» EXERCISE PROMPT
Count how many lines of the data below contain the string "scale"; the reply should be that number alone.

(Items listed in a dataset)

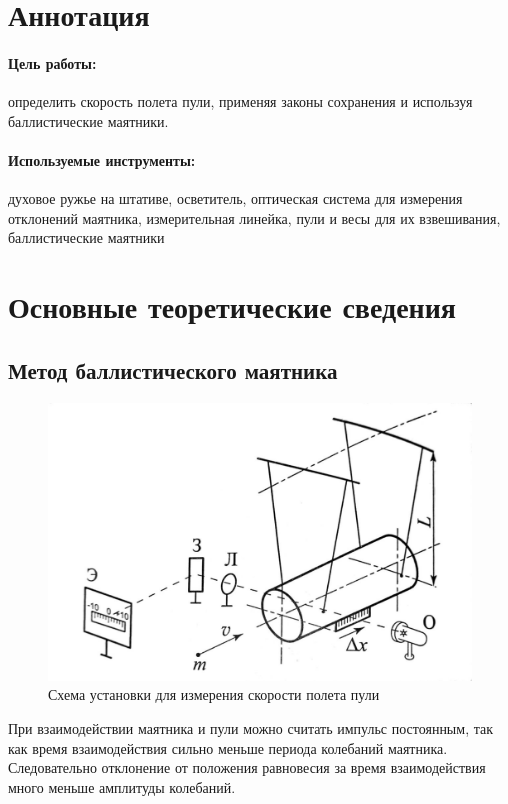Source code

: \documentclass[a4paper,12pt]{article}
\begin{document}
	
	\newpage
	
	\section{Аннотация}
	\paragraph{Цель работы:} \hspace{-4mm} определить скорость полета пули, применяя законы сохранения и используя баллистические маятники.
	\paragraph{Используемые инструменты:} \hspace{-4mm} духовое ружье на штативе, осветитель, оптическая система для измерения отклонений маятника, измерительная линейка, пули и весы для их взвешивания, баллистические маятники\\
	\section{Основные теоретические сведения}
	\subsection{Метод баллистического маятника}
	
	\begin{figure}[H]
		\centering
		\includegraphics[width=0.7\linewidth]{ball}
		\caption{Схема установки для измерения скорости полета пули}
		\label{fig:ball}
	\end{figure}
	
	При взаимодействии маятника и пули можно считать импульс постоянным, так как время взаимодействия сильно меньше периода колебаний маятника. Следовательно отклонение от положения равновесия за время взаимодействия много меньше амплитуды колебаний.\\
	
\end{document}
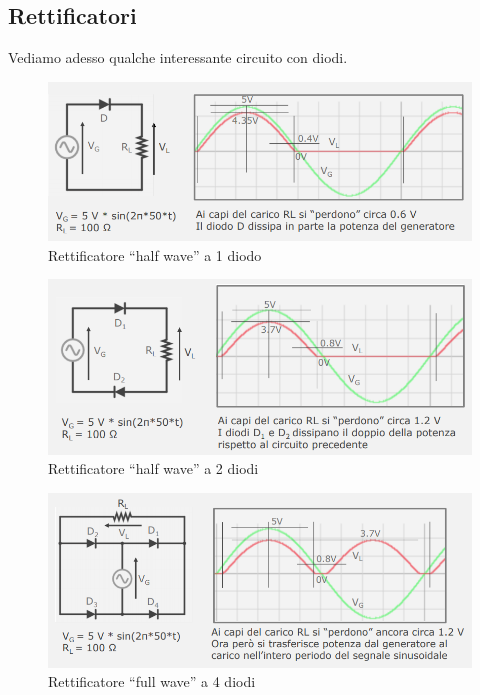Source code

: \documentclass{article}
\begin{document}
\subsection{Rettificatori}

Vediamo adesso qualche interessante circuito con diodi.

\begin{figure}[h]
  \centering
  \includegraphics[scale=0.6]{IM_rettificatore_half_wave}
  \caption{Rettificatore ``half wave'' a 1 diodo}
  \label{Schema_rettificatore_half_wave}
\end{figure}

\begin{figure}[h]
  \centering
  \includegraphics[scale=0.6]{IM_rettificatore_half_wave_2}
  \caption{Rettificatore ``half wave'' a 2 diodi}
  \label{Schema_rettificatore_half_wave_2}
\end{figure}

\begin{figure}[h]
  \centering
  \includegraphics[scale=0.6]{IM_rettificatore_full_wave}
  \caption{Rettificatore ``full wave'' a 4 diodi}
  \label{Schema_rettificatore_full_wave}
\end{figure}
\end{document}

» COMPLETED EXERCISE
3